About this exercise
Produce an exact copy of the first line of the data below and each line after it, please, up to and including the one with "요소 - 여는 태그/닫는태그/콘텐츠로 이루어지는 것<br>".

Data to use

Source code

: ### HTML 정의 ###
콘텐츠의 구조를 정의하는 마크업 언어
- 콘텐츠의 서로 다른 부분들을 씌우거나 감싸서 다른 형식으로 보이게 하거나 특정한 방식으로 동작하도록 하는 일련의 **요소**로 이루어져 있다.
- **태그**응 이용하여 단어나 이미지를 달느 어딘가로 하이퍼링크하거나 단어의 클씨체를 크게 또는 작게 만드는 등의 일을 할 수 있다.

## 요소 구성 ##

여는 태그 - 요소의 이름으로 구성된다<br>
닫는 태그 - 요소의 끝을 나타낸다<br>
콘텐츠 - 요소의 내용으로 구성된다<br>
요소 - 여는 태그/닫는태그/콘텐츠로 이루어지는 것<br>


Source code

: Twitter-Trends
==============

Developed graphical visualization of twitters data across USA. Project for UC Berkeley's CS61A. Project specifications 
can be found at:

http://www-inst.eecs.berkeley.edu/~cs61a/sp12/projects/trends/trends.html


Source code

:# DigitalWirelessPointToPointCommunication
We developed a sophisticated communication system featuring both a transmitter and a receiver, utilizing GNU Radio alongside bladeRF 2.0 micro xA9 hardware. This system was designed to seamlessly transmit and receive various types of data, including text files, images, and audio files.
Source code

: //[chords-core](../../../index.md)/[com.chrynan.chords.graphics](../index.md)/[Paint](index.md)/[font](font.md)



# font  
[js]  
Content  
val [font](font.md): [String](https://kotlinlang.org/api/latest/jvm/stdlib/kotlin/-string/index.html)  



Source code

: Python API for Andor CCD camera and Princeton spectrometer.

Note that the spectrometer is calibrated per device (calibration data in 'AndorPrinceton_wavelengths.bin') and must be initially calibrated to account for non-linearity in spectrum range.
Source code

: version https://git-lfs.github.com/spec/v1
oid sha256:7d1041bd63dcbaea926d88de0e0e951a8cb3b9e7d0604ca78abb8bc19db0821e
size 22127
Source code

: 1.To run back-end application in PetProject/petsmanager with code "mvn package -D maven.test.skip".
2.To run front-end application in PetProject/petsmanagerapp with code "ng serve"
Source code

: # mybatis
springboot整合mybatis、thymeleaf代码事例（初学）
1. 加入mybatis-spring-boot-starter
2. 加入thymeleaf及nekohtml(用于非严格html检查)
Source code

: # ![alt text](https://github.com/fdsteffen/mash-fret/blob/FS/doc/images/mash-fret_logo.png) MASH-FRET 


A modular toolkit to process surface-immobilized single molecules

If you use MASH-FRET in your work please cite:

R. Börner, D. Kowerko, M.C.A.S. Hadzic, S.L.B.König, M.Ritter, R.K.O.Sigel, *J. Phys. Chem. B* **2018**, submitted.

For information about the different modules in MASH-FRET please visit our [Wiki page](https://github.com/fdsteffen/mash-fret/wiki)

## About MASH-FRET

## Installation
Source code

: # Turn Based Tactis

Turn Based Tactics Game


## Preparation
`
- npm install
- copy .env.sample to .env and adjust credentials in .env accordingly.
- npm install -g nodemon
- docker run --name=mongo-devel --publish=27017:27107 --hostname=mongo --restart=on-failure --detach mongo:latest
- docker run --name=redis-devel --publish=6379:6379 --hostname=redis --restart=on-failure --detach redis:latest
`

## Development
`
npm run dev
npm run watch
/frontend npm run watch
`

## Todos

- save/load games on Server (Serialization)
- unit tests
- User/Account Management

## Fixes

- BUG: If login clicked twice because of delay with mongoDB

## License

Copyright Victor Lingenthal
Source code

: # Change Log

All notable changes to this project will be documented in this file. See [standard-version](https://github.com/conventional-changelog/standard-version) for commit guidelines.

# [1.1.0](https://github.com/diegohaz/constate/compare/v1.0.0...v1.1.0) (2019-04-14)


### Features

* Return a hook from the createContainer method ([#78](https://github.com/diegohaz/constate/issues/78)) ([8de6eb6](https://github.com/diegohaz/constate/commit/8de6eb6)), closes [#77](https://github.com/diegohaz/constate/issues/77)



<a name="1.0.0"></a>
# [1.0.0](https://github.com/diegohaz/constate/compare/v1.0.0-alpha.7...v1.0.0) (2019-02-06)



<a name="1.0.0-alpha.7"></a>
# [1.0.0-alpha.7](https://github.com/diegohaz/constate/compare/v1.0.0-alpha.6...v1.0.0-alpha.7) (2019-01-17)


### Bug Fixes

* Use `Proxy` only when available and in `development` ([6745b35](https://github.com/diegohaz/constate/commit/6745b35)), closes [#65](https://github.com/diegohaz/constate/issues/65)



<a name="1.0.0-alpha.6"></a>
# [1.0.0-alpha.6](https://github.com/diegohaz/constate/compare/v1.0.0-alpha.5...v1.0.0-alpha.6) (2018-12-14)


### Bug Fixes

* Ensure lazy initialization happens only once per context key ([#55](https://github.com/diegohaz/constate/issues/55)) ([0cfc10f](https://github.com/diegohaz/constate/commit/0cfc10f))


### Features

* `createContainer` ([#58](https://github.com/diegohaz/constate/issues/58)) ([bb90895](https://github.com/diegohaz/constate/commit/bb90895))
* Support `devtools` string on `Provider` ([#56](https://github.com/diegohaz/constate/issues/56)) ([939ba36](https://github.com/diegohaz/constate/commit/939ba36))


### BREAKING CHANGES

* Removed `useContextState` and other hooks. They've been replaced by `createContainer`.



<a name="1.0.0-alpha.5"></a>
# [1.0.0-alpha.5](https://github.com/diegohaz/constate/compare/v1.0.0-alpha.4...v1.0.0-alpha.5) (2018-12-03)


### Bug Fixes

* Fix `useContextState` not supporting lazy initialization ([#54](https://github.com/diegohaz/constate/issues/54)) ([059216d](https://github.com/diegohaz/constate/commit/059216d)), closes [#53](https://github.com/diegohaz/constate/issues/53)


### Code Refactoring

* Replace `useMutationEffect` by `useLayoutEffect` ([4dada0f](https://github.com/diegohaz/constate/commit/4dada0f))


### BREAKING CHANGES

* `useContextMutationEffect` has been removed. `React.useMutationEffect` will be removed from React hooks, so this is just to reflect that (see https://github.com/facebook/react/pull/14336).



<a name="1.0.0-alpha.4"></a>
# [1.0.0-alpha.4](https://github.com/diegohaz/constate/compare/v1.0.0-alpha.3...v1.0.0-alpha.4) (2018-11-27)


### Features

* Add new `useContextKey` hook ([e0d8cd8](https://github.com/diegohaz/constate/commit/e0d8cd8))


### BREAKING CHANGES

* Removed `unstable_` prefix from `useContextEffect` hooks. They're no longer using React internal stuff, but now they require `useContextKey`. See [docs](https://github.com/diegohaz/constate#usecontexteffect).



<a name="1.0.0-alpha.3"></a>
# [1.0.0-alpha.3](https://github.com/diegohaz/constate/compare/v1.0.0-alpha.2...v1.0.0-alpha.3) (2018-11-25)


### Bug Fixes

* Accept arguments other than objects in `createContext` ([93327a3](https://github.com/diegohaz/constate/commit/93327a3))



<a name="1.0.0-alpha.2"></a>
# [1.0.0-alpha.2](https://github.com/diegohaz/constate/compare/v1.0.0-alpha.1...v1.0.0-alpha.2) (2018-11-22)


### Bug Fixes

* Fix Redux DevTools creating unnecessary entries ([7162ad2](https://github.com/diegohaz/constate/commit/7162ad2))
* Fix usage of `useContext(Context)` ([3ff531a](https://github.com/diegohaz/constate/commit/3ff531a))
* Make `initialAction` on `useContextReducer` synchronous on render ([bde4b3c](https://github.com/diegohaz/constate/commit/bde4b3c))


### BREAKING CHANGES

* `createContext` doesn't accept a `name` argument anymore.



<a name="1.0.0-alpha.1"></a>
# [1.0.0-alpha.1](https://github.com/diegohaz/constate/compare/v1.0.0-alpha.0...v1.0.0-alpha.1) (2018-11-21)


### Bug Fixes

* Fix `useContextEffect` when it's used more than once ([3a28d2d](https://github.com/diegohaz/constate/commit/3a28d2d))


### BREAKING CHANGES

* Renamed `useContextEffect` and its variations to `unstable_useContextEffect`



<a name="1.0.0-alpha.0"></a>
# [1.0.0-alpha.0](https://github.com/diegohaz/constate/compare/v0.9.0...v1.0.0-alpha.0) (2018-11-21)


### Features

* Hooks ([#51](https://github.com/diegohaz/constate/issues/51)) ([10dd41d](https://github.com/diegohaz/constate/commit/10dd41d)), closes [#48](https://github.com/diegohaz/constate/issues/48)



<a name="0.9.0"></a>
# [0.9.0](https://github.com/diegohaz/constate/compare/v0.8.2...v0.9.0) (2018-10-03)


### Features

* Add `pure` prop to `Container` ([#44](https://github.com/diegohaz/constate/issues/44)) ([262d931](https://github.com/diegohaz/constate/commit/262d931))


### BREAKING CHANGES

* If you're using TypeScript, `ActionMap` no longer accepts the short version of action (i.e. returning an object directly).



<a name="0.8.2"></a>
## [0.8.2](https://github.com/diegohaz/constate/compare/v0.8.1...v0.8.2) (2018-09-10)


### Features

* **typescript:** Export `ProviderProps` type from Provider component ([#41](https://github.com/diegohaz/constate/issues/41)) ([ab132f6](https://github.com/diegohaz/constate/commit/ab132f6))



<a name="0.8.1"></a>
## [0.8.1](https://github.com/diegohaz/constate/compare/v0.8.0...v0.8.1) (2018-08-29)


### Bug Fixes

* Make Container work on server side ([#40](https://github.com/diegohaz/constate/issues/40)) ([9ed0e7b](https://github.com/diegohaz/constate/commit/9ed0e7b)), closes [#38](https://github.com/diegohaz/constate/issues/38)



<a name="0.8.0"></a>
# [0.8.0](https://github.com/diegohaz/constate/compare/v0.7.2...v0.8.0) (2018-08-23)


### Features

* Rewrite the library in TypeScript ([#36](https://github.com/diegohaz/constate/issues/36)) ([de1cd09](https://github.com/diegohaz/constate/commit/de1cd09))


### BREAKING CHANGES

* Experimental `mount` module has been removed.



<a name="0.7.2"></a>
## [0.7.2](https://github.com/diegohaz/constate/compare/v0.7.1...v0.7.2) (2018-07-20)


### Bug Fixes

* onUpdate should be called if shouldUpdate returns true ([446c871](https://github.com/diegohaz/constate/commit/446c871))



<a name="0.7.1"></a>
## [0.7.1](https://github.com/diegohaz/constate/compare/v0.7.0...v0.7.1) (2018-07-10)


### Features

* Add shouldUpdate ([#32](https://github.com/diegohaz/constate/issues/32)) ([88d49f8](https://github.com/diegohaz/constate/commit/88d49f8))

Response to the task
Source code

: ### HTML 정의 ###
콘텐츠의 구조를 정의하는 마크업 언어
- 콘텐츠의 서로 다른 부분들을 씌우거나 감싸서 다른 형식으로 보이게 하거나 특정한 방식으로 동작하도록 하는 일련의 **요소**로 이루어져 있다.
- **태그**응 이용하여 단어나 이미지를 달느 어딘가로 하이퍼링크하거나 단어의 클씨체를 크게 또는 작게 만드는 등의 일을 할 수 있다.

## 요소 구성 ##

여는 태그 - 요소의 이름으로 구성된다<br>
닫는 태그 - 요소의 끝을 나타낸다<br>
콘텐츠 - 요소의 내용으로 구성된다<br>
요소 - 여는 태그/닫는태그/콘텐츠로 이루어지는 것<br>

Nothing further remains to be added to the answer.